No segundo álbum da banda, intitulado “Everything Here”, os músicos apreciam as possibilidades multidimensionais e multiculturais do gênero e está conquistando a crítica com a qualidade do som que apresentam.

Formada por Kam Franklin, nos vocais, o guitarrista Kevin Bernier, o tecladista Patrick Kelly, o impressionante baixista Adam Castaneda, o baterista Nick Zamora, o percussionista Jose “Chapy” Luna, o trombonista Michael Razo e o trompetista Jon Durbin, o grupo surpreende com a nova coleção de 15 faixas.

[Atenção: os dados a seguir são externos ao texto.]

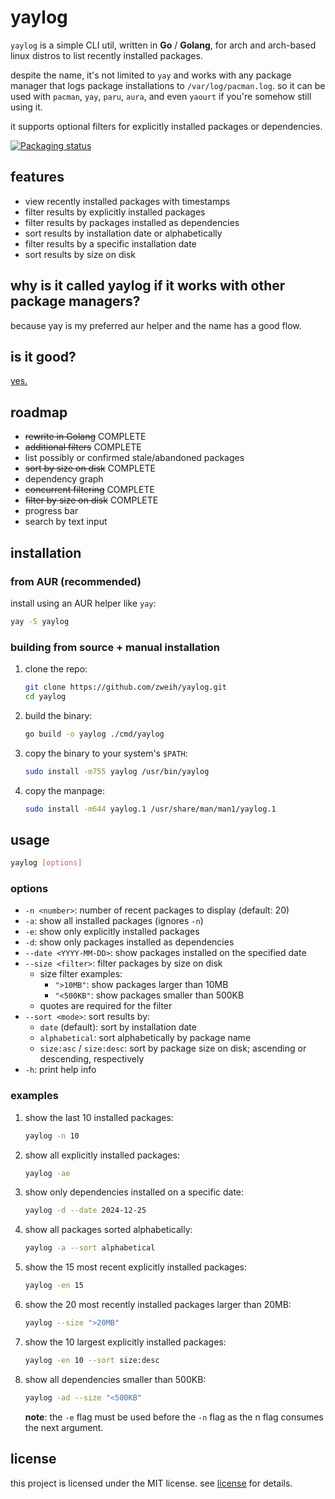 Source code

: # yaylog

`yaylog` is a simple CLI util, written in **Go** / **Golang**, for arch and arch-based linux distros to list recently installed packages.

despite the name, it's not limited to `yay` and works with any package manager that logs package installations to `/var/log/pacman.log`. so it can be used with `pacman`, `yay`, `paru`, `aura`, and even `yaourt` if you're somehow still using it.

it supports optional filters for explicitly installed packages or dependencies.

[![Packaging status](https://repology.org/badge/vertical-allrepos/yaylog.svg)](https://repology.org/project/yaylog/versions)

## features

- view recently installed packages with timestamps
- filter results by explicitly installed packages
- filter results by packages installed as dependencies
- sort results by installation date or alphabetically
- filter results by a specific installation date
- sort results by size on disk

## why is it called yaylog if it works with other package managers?
because yay is my preferred aur helper and the name has a good flow.

## is it good?
[yes.](https://news.ycombinator.com/item?id=3067434)

## roadmap

- ~~rewrite in Golang~~ COMPLETE
- ~~additional filters~~ COMPLETE
- list possibly or confirmed stale/abandoned packages
- ~~sort by size on disk~~ COMPLETE
- dependency graph
- ~~concurrent filtering~~ COMPLETE
- ~~filter by size on disk~~ COMPLETE
- progress bar
- search by text input

## installation

### from AUR (**recommended**)
install using an AUR helper like `yay`:
```bash
yay -S yaylog
```

### building from source + manual installation
1. clone the repo:
   ```bash
   git clone https://github.com/zweih/yaylog.git
   cd yaylog
   ```
2. build the binary:
   ```bash
   go build -o yaylog ./cmd/yaylog
   ```
3. copy the binary to your system's `$PATH`:
   ```bash
   sudo install -m755 yaylog /usr/bin/yaylog
   ```
4. copy the manpage:
   ```bash
   sudo install -m644 yaylog.1 /usr/share/man/man1/yaylog.1
   ```

## usage

```bash
yaylog [options]
```

### options
- `-n <number>`: number of recent packages to display (default: 20)
- `-a`: show all installed packages (ignores `-n`)
- `-e`: show only explicitly installed packages
- `-d`: show only packages installed as dependencies
- `--date <YYYY-MM-DD>`: show packages installed on the specified date
- `--size <filter>`: filter packages by size on disk
   - size filter examples:
      - `">10MB"`: show packages larger than 10MB
      - `"<500KB"`: show packages smaller than 500KB
  - quotes are required for the filter
- `--sort <mode>`: sort results by:
  - `date` (default): sort by installation date
  - `alphabetical`: sort alphabetically by package name
  - `size:asc` / `size:desc`: sort by package size on disk; ascending or descending, respectively
- `-h`: print help info

### examples
1. show the last 10 installed packages:
   ```bash
   yaylog -n 10
   ```
2. show all explicitly installed packages:
   ```bash
   yaylog -ae
   ```
3. show only dependencies installed on a specific date:
   ```bash
   yaylog -d --date 2024-12-25
   ```
4. show all packages sorted alphabetically:
   ```bash
   yaylog -a --sort alphabetical
   ```
5. show the 15 most recent explicitly installed packages:
   ```bash
   yaylog -en 15
   ```
6. show the 20 most recently installed packages larger than 20MB:
   ```bash
   yaylog --size ">20MB"
   ```
7. show the 10 largest explicitly installed packages:
   ```bash
   yaylog -en 10 --sort size:desc
   ```
8. show all dependencies smaller than 500KB:
   ```bash
   yaylog -ad --size "<500KB"
   ```

   **note**: the `-e` flag must be used before the `-n` flag as the n flag consumes the next argument.

## license

this project is licensed under the MIT license. see [license](LICENSE) for details.
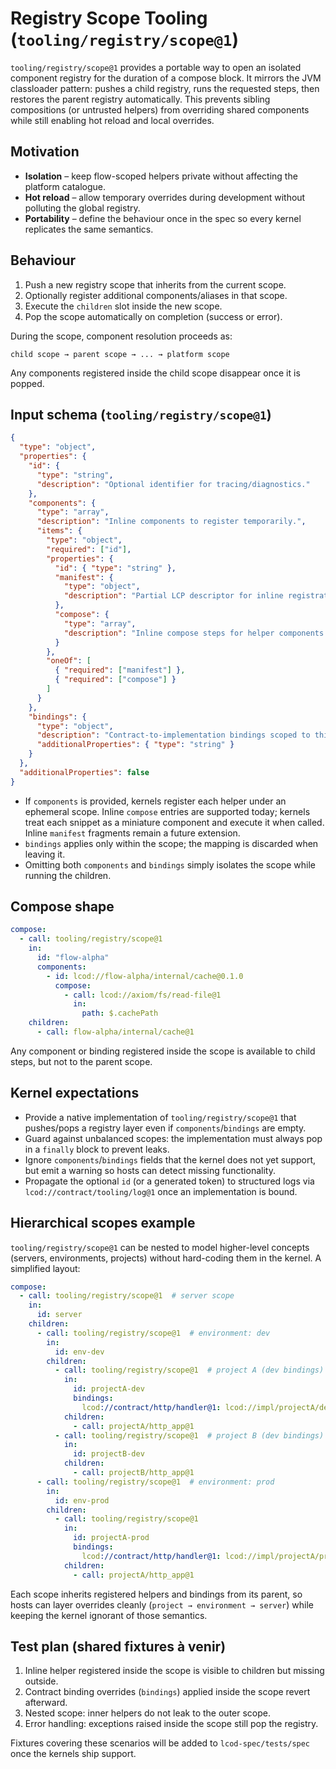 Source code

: # Registry Scope Tooling (`tooling/registry/scope@1`)

`tooling/registry/scope@1` provides a portable way to open an isolated component registry for the duration of a compose block. It mirrors the JVM classloader pattern: pushes a child registry, runs the requested steps, then restores the parent registry automatically. This prevents sibling compositions (or untrusted helpers) from overriding shared components while still enabling hot reload and local overrides.

## Motivation

- **Isolation** – keep flow-scoped helpers private without affecting the platform catalogue.
- **Hot reload** – allow temporary overrides during development without polluting the global registry.
- **Portability** – define the behaviour once in the spec so every kernel replicates the same semantics.

## Behaviour

1. Push a new registry scope that inherits from the current scope.
2. Optionally register additional components/aliases in that scope.
3. Execute the `children` slot inside the new scope.
4. Pop the scope automatically on completion (success or error).

During the scope, component resolution proceeds as:

```
child scope → parent scope → ... → platform scope
```

Any components registered inside the child scope disappear once it is popped.

## Input schema (`tooling/registry/scope@1`)

```json
{
  "type": "object",
  "properties": {
    "id": {
      "type": "string",
      "description": "Optional identifier for tracing/diagnostics."
    },
    "components": {
      "type": "array",
      "description": "Inline components to register temporarily.",
      "items": {
        "type": "object",
        "required": ["id"],
        "properties": {
          "id": { "type": "string" },
          "manifest": {
            "type": "object",
            "description": "Partial LCP descriptor for inline registration (optional)."
          },
          "compose": {
            "type": "array",
            "description": "Inline compose steps for helper components."
          }
        },
        "oneOf": [
          { "required": ["manifest"] },
          { "required": ["compose"] }
        ]
      }
    },
    "bindings": {
      "type": "object",
      "description": "Contract-to-implementation bindings scoped to this registry.",
      "additionalProperties": { "type": "string" }
    }
  },
  "additionalProperties": false
}
```

- If `components` is provided, kernels register each helper under an ephemeral scope. Inline `compose` entries are supported today; kernels treat each snippet as a miniature component and execute it when called. Inline `manifest` fragments remain a future extension.
- `bindings` applies only within the scope; the mapping is discarded when leaving it.
- Omitting both `components` and `bindings` simply isolates the scope while running the children.

## Compose shape

```yaml
compose:
  - call: tooling/registry/scope@1
    in:
      id: "flow-alpha"
      components:
        - id: lcod://flow-alpha/internal/cache@0.1.0
          compose:
            - call: lcod://axiom/fs/read-file@1
              in:
                path: $.cachePath
    children:
      - call: flow-alpha/internal/cache@1
```

Any component or binding registered inside the scope is available to child steps, but not to the parent scope.

## Kernel expectations

- Provide a native implementation of `tooling/registry/scope@1` that pushes/pops a registry layer even if `components`/`bindings` are empty.
- Guard against unbalanced scopes: the implementation must always pop in a `finally` block to prevent leaks.
- Ignore `components`/`bindings` fields that the kernel does not yet support, but emit a warning so hosts can detect missing functionality.
- Propagate the optional `id` (or a generated token) to structured logs via `lcod://contract/tooling/log@1` once an implementation is bound.

## Hierarchical scopes example

`tooling/registry/scope@1` can be nested to model higher-level concepts (servers, environments, projects) without hard-coding them in the kernel. A simplified layout:

```yaml
compose:
  - call: tooling/registry/scope@1  # server scope
    in:
      id: server
    children:
      - call: tooling/registry/scope@1  # environment: dev
        in:
          id: env-dev
        children:
          - call: tooling/registry/scope@1  # project A (dev bindings)
            in:
              id: projectA-dev
              bindings:
                lcod://contract/http/handler@1: lcod://impl/projectA/dev/http@1
            children:
              - call: projectA/http_app@1
          - call: tooling/registry/scope@1  # project B (dev bindings)
            in:
              id: projectB-dev
            children:
              - call: projectB/http_app@1
      - call: tooling/registry/scope@1  # environment: prod
        in:
          id: env-prod
        children:
          - call: tooling/registry/scope@1
            in:
              id: projectA-prod
              bindings:
                lcod://contract/http/handler@1: lcod://impl/projectA/prod/http@1
            children:
              - call: projectA/http_app@1
```

Each scope inherits registered helpers and bindings from its parent, so hosts can layer overrides cleanly (`project → environment → server`) while keeping the kernel ignorant of those semantics.

## Test plan (shared fixtures à venir)

1. Inline helper registered inside the scope is visible to children but missing outside.
2. Contract binding overrides (`bindings`) applied inside the scope revert afterward.
3. Nested scope: inner helpers do not leak to the outer scope.
4. Error handling: exceptions raised inside the scope still pop the registry.

Fixtures covering these scenarios will be added to `lcod-spec/tests/spec` once the kernels ship support.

Existe uma energia contagiante e um inegável combustível toda vez que a banda entra em cena. Desde 2011, os heróis da H-Town têm estado em uma rotina constante e não têm planos de parar. Parece que o segredo para o sucesso deles é simples. O tecladista Patrick Kelly comentou : “Há um groove universal na música que tocamos”, enquanto o baixista Adam Castaneda acrescentou : “Eu não acho que nenhum de nós está tentando impressionar alguém com nossas habilidades técnicas, nós só queremos fazer as pessoas dançarem”.

 

Os Suffers temperam sua sonoridade com tudo o que possa soar divertido – uma grande dose de soul, uma pitada de reggae, um toque de jazz, uma pitada de salsa, um toque de rock’n’roll e uma dose de hip hop e funk – e estes são apenas alguns ingredientes que fazem esse caldeirão ferver.

A banda consegue intermediar gerações com um som atemporal, que, mesmo depois de tanto tempo, ainda carrega a essência do tradicionalismo afro-americano dos anos de 1960 e 1970. O velhinho soul, que já tinha conseguido um poderoso elixir no álbum homônimo de estreia em 2016, continua ainda mais forte, jovial e ousado.

 

 
Vídeos e foto – divulgação.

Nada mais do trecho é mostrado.